# New House Setup Ideas



## golson (Feb 20, 2012)

Hello all,
I like to introduce my new house setting and a document file is attached to best describe the dimensions and placement of furniture. Before I buy all my home theatre setup, I need some advice before dumping a bunch of cash. I am open to wall or ceiling mount speakers if possible. I do have access to the walls from the attic to run wires to speakers and back to theatre system. I also like to know what equipment would best suit my needs and below a thousand bucks. The TV is actually above the fireplace so I thought about placing my home theatre system in a cabinet below but that would no look to good. And to the right of the TV is a bay window. The left side might be a suitable spot for a cabinet but I also have a door and window there to but not as close as the right side window. I have income tax money so please let me know before my wife spends it all.....


----------



## RTS100x5 (Sep 12, 2009)

View attachment Speaker Setup Suggestion.doc


My suggestion is all ceiling speakers because you dont appear to have room for floorstanding in the front. Hopefully you wont have light cans in the way of speaker placement.If you go all ceiling my suggestion is a 8 or 10 inch like Proficient. 
http://www.proficientaudio.com/products/home-theater/ceiling-lcr-speakers/c1030-ceiling-lcr-speaker
I know you have access to the attic but getting wires down an exterior wall is not so easy for 2 reasons. Generally the roof line angles down on top of the exterior wall making it hard to drill a hole in that limited space...
Also that wall is going to be insulated so be ready with some glow rods to fish the wires down to your equipment location...lddude:

And Definately get a quality HDMI cable to your TV. Sorry I didnt see the budget part at first....you might look at PARTSEXPRESS for some lower priced speakers...but keep in mind that at least 75% of your budget is for speakers..


----------



## golson (Feb 20, 2012)

I like your ideas. The second floor is a subfloor to the upstairs rooms and might not be too dificult to fish these wires through. The other question is would both couch locations get surround sound or just the one facing the TV?


----------



## RTS100x5 (Sep 12, 2009)

golson said:


> I like your ideas. The second floor is a subfloor to the upstairs rooms and might not be too dificult to fish these wires through. The other question is would both couch locations get surround sound or just the one facing the TV?

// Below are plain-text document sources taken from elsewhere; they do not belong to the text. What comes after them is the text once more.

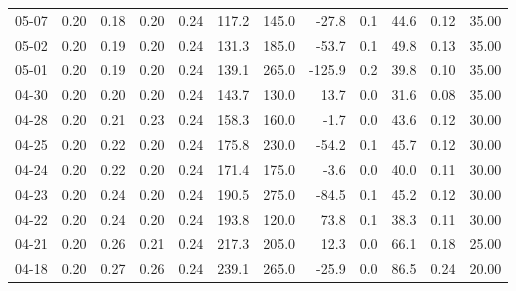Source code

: \begin{threeparttable}
{\begin{tabular}{lrrrrrrrrrrr}
  05-07 &          0.20 &          0.18 &          0.20 &        0.24 &               117.2 &               145.0 &      -27.8 &                 0.1 &             44.6 &            0.12 &                  35.00 \\
  05-02 &          0.20 &          0.19 &          0.20 &        0.24 &               131.3 &               185.0 &      -53.7 &                 0.1 &             49.8 &            0.13 &                  35.00 \\
  05-01 &          0.20 &          0.19 &          0.20 &        0.24 &               139.1 &               265.0 &     -125.9 &                 0.2 &             39.8 &            0.10 &                  35.00 \\
  04-30 &          0.20 &          0.20 &          0.20 &        0.24 &               143.7 &               130.0 &       13.7 &                 0.0 &             31.6 &            0.08 &                  35.00 \\
  04-28 &          0.20 &          0.21 &          0.23 &        0.24 &               158.3 &               160.0 &       -1.7 &                 0.0 &             43.6 &            0.12 &                  30.00 \\
  04-25 &          0.20 &          0.22 &          0.20 &        0.24 &               175.8 &               230.0 &      -54.2 &                 0.1 &             45.7 &            0.12 &                  30.00 \\
  04-24 &          0.20 &          0.22 &          0.20 &        0.24 &               171.4 &               175.0 &       -3.6 &                 0.0 &             40.0 &            0.11 &                  30.00 \\
  04-23 &          0.20 &          0.24 &          0.20 &        0.24 &               190.5 &               275.0 &      -84.5 &                 0.1 &             45.2 &            0.12 &                  30.00 \\
  04-22 &          0.20 &          0.24 &          0.20 &        0.24 &               193.8 &               120.0 &       73.8 &                 0.1 &             38.3 &            0.11 &                  30.00 \\
  04-21 &          0.20 &          0.26 &          0.21 &        0.24 &               217.3 &               205.0 &       12.3 &                 0.0 &             66.1 &            0.18 &                  25.00 \\
  04-18 &          0.20 &          0.27 &          0.26 &        0.24 &               239.1 &               265.0 &      -25.9 &                 0.0 &             86.5 &            0.24 &                  20.00 \\

\end{tabular}}
\end{threeparttable}
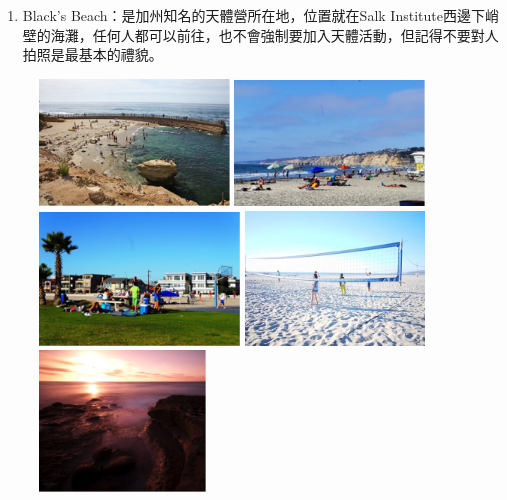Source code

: \documentclass[10pt,a4paper]{book}
\begin{document}
\begin{CJK}{UTF8}{bkai}
\begin{enumerate}
\item Black's Beach：是加州知名的天體營所在地，位置就在Salk Institute西邊下峭壁的海灘，任何人都可以前往，也不會強制要加入天體活動，但記得不要對人拍照是最基本的禮貌。
\end{enumerate}

\begin{figure}[H]
\centering
\includegraphics[width=0.45\textwidth]{Pics/la_jolla_cove}
\includegraphics[width=0.45\textwidth]{Pics/la_jolla_shore}\\
\includegraphics[width=0.475\textwidth]{Pics/mission_bay}
\includegraphics[width=0.425\textwidth]{Pics/missionbay}\\
\includegraphics[width=0.395\textwidth]{Pics/sunset_cliff}

\end{figure}
\end{CJK}
\end{document}
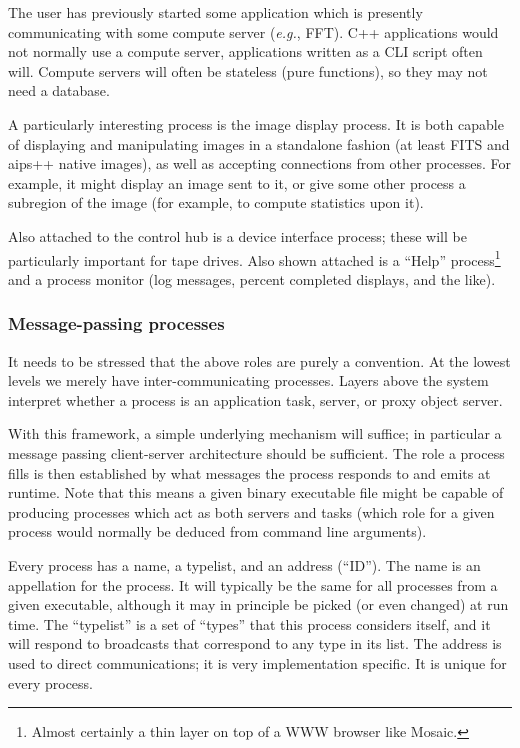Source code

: The user has previously started some application which is presently
communicating with some compute server ({\em e.g.}, FFT). C++
applications would not normally use a compute server, applications
written as a CLI script often will. Compute servers will often be
stateless (pure functions), so they may not need a database.

A particularly interesting process is the image display process. It is
both capable of displaying and manipulating images in a standalone
fashion (at least FITS and {\sc aips++} native images), as well as
accepting connections from other processes. For example, it might
display an image sent to it, or give some other process a subregion of
the image (for example, to compute statistics upon it).

Also attached to the control hub is a device interface process; these
will be particularly important for tape drives. Also shown attached is
a ``Help'' process\footnote{Almost certainly a thin layer on top of a
WWW browser like Mosaic.} and a process monitor (log messages, percent
completed displays, and the like).

\subsubsection{Message-passing processes}

It needs to be stressed that the above roles are purely a convention.
At the lowest levels we merely have inter-communicating processes.
Layers above the system interpret whether a process is an application
task, server, or proxy object server.

With this framework, a simple underlying mechanism will suffice; in
particular a message passing client-server architecture should be
sufficient. The role a process fills is then established by what
messages the process responds to and emits at runtime. Note that this
means a given binary executable file might be capable of producing
processes which act as both servers and tasks (which role for a given
process would normally be deduced from command line arguments).

Every process has a name, a typelist, and an address (``ID''). The name
is an appellation for the process. It will typically be the same for
all processes from a given executable, although it may in principle be
picked (or even changed) at run time. The ``typelist'' is a set of
``types'' that this process considers itself, and it will respond to
broadcasts that correspond to any type in its list. The address is
used to direct communications; it is very implementation specific. It
is unique for every process.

The side couch will be a compromise on surround sound but still perceivable depending on how you setup the Audio Video Reciever..What I mean is, during the room equalization process, most new AVR's let you setup 2 or 3 listening positions with the calibration microphone. I would make 3 positions in your room. 1 on the left side of the rear couch, 2 on the right side of the rear couch and 3 in the middle of the side couch. This should "average out" the listening positions in that room. 
Have you decided what receiver your going to get ??


----------